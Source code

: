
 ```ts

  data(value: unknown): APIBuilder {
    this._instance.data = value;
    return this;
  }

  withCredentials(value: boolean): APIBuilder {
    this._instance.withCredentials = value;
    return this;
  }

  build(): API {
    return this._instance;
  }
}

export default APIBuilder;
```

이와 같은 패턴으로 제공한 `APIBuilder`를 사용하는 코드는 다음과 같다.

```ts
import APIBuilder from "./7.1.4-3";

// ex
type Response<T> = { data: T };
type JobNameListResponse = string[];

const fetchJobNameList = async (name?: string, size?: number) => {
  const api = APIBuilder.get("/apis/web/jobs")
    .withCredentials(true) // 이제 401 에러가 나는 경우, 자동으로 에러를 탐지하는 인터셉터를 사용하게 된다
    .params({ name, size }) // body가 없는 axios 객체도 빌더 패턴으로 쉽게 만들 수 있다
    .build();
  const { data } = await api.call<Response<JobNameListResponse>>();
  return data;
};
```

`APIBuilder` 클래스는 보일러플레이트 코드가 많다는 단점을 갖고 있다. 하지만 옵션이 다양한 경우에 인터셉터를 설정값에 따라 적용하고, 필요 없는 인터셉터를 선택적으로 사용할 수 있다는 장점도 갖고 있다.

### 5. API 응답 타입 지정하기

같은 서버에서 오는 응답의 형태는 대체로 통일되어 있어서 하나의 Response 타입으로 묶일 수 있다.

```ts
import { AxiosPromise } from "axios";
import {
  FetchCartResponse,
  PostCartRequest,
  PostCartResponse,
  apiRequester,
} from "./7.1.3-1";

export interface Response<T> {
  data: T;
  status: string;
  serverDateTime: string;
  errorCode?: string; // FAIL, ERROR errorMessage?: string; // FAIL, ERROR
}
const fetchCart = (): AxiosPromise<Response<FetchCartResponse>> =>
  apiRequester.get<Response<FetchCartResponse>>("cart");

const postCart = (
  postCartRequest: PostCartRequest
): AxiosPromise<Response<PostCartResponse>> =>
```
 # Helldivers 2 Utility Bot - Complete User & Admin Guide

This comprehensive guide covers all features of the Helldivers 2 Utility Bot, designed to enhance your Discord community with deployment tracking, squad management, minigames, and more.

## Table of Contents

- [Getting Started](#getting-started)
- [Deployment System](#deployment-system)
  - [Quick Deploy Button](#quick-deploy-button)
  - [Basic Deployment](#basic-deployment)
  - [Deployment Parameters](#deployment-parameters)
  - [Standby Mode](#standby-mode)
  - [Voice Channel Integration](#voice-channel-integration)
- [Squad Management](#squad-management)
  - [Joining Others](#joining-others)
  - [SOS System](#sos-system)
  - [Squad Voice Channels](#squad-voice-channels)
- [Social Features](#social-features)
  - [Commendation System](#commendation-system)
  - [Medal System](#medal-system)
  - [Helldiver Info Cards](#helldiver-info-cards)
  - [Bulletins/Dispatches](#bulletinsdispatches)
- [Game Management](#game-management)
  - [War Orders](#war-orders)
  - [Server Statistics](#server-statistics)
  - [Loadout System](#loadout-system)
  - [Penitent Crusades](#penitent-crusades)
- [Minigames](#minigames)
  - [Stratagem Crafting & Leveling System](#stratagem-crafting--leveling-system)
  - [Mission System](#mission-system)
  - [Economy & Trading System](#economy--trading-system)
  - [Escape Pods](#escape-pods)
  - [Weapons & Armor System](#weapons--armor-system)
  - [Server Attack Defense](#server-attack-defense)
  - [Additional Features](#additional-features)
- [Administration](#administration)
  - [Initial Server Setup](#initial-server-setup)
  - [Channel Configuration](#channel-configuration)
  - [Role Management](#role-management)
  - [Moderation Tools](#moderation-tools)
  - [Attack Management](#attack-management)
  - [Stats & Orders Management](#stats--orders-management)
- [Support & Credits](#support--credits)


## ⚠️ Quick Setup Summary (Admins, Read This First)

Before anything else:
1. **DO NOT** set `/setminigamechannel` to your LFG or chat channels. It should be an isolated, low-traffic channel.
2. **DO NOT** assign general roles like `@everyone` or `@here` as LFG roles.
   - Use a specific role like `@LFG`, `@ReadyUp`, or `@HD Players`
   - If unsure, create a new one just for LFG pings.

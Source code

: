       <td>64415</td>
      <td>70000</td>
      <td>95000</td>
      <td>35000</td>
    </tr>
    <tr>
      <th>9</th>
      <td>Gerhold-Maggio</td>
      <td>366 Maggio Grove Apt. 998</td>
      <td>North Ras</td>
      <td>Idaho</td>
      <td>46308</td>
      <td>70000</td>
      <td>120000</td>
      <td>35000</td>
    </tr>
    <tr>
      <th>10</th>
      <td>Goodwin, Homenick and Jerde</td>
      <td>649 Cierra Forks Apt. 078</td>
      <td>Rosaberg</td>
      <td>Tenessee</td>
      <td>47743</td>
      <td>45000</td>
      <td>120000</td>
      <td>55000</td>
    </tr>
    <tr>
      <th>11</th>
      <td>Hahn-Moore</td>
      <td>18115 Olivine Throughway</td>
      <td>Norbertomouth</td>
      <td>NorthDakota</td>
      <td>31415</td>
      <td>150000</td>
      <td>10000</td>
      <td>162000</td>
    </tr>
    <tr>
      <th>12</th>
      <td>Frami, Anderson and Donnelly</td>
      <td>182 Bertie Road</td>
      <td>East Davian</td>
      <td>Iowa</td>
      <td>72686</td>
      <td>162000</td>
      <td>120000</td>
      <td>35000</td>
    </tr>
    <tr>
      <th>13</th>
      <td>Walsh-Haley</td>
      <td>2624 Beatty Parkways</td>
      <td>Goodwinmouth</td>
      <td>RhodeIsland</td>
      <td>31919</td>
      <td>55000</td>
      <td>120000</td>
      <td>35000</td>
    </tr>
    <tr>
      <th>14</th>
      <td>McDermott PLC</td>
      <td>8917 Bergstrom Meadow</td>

==*==

### What needs to be done
Your answer should be a single number: how many lines in the preceding entries contain "data".

### Written solution
6